Top of EXERCISE DATA
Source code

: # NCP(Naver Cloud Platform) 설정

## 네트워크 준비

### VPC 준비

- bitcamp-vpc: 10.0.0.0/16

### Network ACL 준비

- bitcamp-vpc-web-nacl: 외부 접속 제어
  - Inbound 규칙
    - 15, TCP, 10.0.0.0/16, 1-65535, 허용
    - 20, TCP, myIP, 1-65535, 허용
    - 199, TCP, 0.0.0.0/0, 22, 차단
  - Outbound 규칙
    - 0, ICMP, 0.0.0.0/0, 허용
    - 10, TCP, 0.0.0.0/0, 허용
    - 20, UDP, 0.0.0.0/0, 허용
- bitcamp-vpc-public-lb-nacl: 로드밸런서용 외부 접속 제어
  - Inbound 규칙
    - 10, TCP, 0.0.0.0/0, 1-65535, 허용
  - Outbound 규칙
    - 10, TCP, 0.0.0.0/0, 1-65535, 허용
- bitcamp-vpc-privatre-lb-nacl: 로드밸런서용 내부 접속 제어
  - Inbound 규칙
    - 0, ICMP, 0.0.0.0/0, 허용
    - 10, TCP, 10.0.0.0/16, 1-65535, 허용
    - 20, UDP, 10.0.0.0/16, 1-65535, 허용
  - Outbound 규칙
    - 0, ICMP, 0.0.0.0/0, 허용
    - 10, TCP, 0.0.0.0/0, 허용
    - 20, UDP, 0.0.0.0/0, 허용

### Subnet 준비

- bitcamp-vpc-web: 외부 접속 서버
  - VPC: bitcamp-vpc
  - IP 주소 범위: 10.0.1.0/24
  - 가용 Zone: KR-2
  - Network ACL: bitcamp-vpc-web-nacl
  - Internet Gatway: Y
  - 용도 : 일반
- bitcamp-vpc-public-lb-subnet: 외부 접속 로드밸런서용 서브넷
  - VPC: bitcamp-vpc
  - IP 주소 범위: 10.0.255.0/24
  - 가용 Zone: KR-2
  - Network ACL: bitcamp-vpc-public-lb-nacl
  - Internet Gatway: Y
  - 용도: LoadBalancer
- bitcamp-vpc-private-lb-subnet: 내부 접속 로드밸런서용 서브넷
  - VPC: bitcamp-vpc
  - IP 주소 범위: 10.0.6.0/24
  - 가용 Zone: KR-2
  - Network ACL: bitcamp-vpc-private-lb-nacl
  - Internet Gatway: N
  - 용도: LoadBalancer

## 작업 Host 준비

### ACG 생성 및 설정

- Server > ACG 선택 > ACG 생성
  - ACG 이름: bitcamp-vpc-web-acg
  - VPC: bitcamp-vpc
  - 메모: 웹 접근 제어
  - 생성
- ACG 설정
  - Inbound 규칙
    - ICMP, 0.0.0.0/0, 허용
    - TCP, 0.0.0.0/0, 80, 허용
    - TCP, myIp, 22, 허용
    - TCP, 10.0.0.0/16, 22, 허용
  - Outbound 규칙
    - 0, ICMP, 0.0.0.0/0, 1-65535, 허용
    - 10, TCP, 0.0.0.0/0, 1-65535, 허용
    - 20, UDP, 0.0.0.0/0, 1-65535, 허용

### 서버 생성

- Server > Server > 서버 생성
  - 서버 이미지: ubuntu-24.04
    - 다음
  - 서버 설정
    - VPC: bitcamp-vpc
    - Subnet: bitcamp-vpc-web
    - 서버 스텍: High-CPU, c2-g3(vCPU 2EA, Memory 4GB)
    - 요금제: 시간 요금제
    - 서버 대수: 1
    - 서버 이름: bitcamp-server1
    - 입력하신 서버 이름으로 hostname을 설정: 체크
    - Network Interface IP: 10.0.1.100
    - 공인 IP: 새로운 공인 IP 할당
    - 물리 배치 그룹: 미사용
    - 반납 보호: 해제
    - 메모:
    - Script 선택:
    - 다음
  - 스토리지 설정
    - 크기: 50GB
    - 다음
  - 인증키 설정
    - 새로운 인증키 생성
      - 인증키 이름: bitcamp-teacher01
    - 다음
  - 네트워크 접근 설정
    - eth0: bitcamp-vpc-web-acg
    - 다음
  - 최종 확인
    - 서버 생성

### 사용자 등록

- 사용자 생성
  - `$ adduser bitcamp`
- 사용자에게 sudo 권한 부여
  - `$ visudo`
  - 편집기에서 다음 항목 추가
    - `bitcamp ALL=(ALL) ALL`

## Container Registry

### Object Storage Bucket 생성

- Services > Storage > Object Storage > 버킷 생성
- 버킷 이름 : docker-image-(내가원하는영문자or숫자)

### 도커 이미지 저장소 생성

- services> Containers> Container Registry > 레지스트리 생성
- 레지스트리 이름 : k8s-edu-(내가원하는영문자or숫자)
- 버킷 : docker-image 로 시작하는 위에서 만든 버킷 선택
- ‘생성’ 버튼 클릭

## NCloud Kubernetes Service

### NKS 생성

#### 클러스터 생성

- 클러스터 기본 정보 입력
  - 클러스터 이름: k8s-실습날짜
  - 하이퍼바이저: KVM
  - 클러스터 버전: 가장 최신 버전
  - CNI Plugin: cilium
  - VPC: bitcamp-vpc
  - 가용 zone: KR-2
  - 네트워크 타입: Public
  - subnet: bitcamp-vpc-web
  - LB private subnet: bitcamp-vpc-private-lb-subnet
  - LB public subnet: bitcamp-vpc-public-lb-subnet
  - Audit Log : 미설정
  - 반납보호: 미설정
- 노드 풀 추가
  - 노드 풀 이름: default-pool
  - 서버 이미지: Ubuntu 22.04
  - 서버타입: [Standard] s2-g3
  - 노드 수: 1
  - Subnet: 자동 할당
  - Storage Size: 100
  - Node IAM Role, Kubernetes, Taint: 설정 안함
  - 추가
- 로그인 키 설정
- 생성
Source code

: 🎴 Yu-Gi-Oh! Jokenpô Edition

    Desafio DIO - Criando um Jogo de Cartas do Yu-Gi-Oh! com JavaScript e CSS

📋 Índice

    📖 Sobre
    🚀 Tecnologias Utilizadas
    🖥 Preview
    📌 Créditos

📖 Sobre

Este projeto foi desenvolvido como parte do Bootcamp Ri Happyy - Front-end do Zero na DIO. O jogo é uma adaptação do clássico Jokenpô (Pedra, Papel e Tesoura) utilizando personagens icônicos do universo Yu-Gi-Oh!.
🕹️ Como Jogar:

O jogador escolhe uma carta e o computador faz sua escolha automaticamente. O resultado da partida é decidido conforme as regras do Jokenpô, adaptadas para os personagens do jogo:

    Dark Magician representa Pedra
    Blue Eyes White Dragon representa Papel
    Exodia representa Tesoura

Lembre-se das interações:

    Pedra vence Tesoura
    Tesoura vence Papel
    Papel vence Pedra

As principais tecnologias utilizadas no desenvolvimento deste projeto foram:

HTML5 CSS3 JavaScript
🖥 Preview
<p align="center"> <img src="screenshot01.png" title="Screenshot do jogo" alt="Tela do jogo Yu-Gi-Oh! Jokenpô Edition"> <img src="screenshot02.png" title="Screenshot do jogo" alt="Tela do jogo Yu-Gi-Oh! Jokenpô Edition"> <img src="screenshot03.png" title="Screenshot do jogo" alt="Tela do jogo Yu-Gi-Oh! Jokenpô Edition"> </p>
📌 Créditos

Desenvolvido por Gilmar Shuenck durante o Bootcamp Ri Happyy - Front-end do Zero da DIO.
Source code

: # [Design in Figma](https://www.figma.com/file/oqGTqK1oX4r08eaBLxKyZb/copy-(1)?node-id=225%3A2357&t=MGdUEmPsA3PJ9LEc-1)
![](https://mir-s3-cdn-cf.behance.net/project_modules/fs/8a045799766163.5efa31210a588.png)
Bottom of EXERCISE DATA
Every entry above should be transcribed exactly and in full.

Source code

: # NCP(Naver Cloud Platform) 설정

## 네트워크 준비

### VPC 준비

- bitcamp-vpc: 10.0.0.0/16

### Network ACL 준비

- bitcamp-vpc-web-nacl: 외부 접속 제어
  - Inbound 규칙
    - 15, TCP, 10.0.0.0/16, 1-65535, 허용
    - 20, TCP, myIP, 1-65535, 허용
    - 199, TCP, 0.0.0.0/0, 22, 차단
  - Outbound 규칙
    - 0, ICMP, 0.0.0.0/0, 허용
    - 10, TCP, 0.0.0.0/0, 허용
    - 20, UDP, 0.0.0.0/0, 허용
- bitcamp-vpc-public-lb-nacl: 로드밸런서용 외부 접속 제어
  - Inbound 규칙
    - 10, TCP, 0.0.0.0/0, 1-65535, 허용
  - Outbound 규칙
    - 10, TCP, 0.0.0.0/0, 1-65535, 허용
- bitcamp-vpc-privatre-lb-nacl: 로드밸런서용 내부 접속 제어
  - Inbound 규칙
    - 0, ICMP, 0.0.0.0/0, 허용
    - 10, TCP, 10.0.0.0/16, 1-65535, 허용
    - 20, UDP, 10.0.0.0/16, 1-65535, 허용
  - Outbound 규칙
    - 0, ICMP, 0.0.0.0/0, 허용
    - 10, TCP, 0.0.0.0/0, 허용
    - 20, UDP, 0.0.0.0/0, 허용

### Subnet 준비

- bitcamp-vpc-web: 외부 접속 서버
  - VPC: bitcamp-vpc
  - IP 주소 범위: 10.0.1.0/24
  - 가용 Zone: KR-2
  - Network ACL: bitcamp-vpc-web-nacl
  - Internet Gatway: Y
  - 용도 : 일반
- bitcamp-vpc-public-lb-subnet: 외부 접속 로드밸런서용 서브넷
  - VPC: bitcamp-vpc
  - IP 주소 범위: 10.0.255.0/24
  - 가용 Zone: KR-2
  - Network ACL: bitcamp-vpc-public-lb-nacl
  - Internet Gatway: Y
  - 용도: LoadBalancer
- bitcamp-vpc-private-lb-subnet: 내부 접속 로드밸런서용 서브넷
  - VPC: bitcamp-vpc
  - IP 주소 범위: 10.0.6.0/24
  - 가용 Zone: KR-2
  - Network ACL: bitcamp-vpc-private-lb-nacl
  - Internet Gatway: N
  - 용도: LoadBalancer

## 작업 Host 준비

### ACG 생성 및 설정

- Server > ACG 선택 > ACG 생성
  - ACG 이름: bitcamp-vpc-web-acg
  - VPC: bitcamp-vpc
  - 메모: 웹 접근 제어
  - 생성
- ACG 설정
  - Inbound 규칙
    - ICMP, 0.0.0.0/0, 허용
    - TCP, 0.0.0.0/0, 80, 허용
    - TCP, myIp, 22, 허용
    - TCP, 10.0.0.0/16, 22, 허용
  - Outbound 규칙
    - 0, ICMP, 0.0.0.0/0, 1-65535, 허용
    - 10, TCP, 0.0.0.0/0, 1-65535, 허용
    - 20, UDP, 0.0.0.0/0, 1-65535, 허용

### 서버 생성

- Server > Server > 서버 생성
  - 서버 이미지: ubuntu-24.04
    - 다음
  - 서버 설정
    - VPC: bitcamp-vpc
    - Subnet: bitcamp-vpc-web
    - 서버 스텍: High-CPU, c2-g3(vCPU 2EA, Memory 4GB)
    - 요금제: 시간 요금제
    - 서버 대수: 1
    - 서버 이름: bitcamp-server1
    - 입력하신 서버 이름으로 hostname을 설정: 체크
    - Network Interface IP: 10.0.1.100
    - 공인 IP: 새로운 공인 IP 할당
    - 물리 배치 그룹: 미사용
    - 반납 보호: 해제
    - 메모:
    - Script 선택:
    - 다음
  - 스토리지 설정
    - 크기: 50GB
    - 다음
  - 인증키 설정
    - 새로운 인증키 생성
      - 인증키 이름: bitcamp-teacher01
    - 다음
  - 네트워크 접근 설정
    - eth0: bitcamp-vpc-web-acg
    - 다음
  - 최종 확인
    - 서버 생성

### 사용자 등록

- 사용자 생성
  - `$ adduser bitcamp`
- 사용자에게 sudo 권한 부여
  - `$ visudo`
  - 편집기에서 다음 항목 추가
    - `bitcamp ALL=(ALL) ALL`

## Container Registry

### Object Storage Bucket 생성

- Services > Storage > Object Storage > 버킷 생성
- 버킷 이름 : docker-image-(내가원하는영문자or숫자)

### 도커 이미지 저장소 생성

- services> Containers> Container Registry > 레지스트리 생성
- 레지스트리 이름 : k8s-edu-(내가원하는영문자or숫자)
- 버킷 : docker-image 로 시작하는 위에서 만든 버킷 선택
- ‘생성’ 버튼 클릭

## NCloud Kubernetes Service

### NKS 생성

#### 클러스터 생성

- 클러스터 기본 정보 입력
  - 클러스터 이름: k8s-실습날짜
  - 하이퍼바이저: KVM
  - 클러스터 버전: 가장 최신 버전
  - CNI Plugin: cilium
  - VPC: bitcamp-vpc
  - 가용 zone: KR-2
  - 네트워크 타입: Public
  - subnet: bitcamp-vpc-web
  - LB private subnet: bitcamp-vpc-private-lb-subnet
  - LB public subnet: bitcamp-vpc-public-lb-subnet
  - Audit Log : 미설정
  - 반납보호: 미설정
- 노드 풀 추가
  - 노드 풀 이름: default-pool
  - 서버 이미지: Ubuntu 22.04
  - 서버타입: [Standard] s2-g3
  - 노드 수: 1
  - Subnet: 자동 할당
  - Storage Size: 100
  - Node IAM Role, Kubernetes, Taint: 설정 안함
  - 추가
- 로그인 키 설정
- 생성
Source code

: 🎴 Yu-Gi-Oh! Jokenpô Edition

    Desafio DIO - Criando um Jogo de Cartas do Yu-Gi-Oh! com JavaScript e CSS

📋 Índice

    📖 Sobre
    🚀 Tecnologias Utilizadas
    🖥 Preview
    📌 Créditos

📖 Sobre

Este projeto foi desenvolvido como parte do Bootcamp Ri Happyy - Front-end do Zero na DIO. O jogo é uma adaptação do clássico Jokenpô (Pedra, Papel e Tesoura) utilizando personagens icônicos do universo Yu-Gi-Oh!.
🕹️ Como Jogar:

O jogador escolhe uma carta e o computador faz sua escolha automaticamente. O resultado da partida é decidido conforme as regras do Jokenpô, adaptadas para os personagens do jogo:

    Dark Magician representa Pedra
    Blue Eyes White Dragon representa Papel
    Exodia representa Tesoura

Lembre-se das interações:

    Pedra vence Tesoura
    Tesoura vence Papel
    Papel vence Pedra

As principais tecnologias utilizadas no desenvolvimento deste projeto foram:

HTML5 CSS3 JavaScript
🖥 Preview
<p align="center"> <img src="screenshot01.png" title="Screenshot do jogo" alt="Tela do jogo Yu-Gi-Oh! Jokenpô Edition"> <img src="screenshot02.png" title="Screenshot do jogo" alt="Tela do jogo Yu-Gi-Oh! Jokenpô Edition"> <img src="screenshot03.png" title="Screenshot do jogo" alt="Tela do jogo Yu-Gi-Oh! Jokenpô Edition"> </p>
📌 Créditos

Desenvolvido por Gilmar Shuenck durante o Bootcamp Ri Happyy - Front-end do Zero da DIO.
Source code

: # [Design in Figma](https://www.figma.com/file/oqGTqK1oX4r08eaBLxKyZb/copy-(1)?node-id=225%3A2357&t=MGdUEmPsA3PJ9LEc-1)
![](https://mir-s3-cdn-cf.behance.net/project_modules/fs/8a045799766163.5efa31210a588.png)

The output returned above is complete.